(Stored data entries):
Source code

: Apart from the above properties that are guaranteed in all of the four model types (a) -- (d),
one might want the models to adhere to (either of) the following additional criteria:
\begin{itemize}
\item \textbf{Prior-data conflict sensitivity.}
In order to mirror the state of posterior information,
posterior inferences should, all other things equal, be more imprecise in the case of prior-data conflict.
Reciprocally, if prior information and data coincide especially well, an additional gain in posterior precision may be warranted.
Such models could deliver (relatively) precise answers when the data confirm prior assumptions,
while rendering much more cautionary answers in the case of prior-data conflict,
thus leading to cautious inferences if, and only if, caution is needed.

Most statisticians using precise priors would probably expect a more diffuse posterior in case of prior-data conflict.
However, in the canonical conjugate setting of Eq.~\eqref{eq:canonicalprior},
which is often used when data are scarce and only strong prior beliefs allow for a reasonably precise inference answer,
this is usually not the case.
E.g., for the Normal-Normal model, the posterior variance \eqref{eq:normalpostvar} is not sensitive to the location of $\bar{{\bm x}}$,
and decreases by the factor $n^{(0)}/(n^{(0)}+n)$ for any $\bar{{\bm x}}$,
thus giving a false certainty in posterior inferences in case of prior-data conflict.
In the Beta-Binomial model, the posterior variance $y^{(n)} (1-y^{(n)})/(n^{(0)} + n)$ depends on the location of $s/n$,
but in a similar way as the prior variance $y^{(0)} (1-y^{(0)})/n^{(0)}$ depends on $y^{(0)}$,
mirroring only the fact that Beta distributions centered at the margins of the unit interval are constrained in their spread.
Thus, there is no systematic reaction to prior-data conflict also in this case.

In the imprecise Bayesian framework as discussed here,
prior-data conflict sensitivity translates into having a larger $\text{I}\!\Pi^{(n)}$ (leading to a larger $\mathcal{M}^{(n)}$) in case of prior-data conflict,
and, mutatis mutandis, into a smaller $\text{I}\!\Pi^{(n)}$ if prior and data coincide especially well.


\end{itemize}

(Activity): The expected answer is every line in the data above that carries the string "when".

(Task solution):
Such models could deliver (relatively) precise answers when the data confirm prior assumptions,
which is often used when data are scarce and only strong prior beliefs allow for a reasonably precise inference answer,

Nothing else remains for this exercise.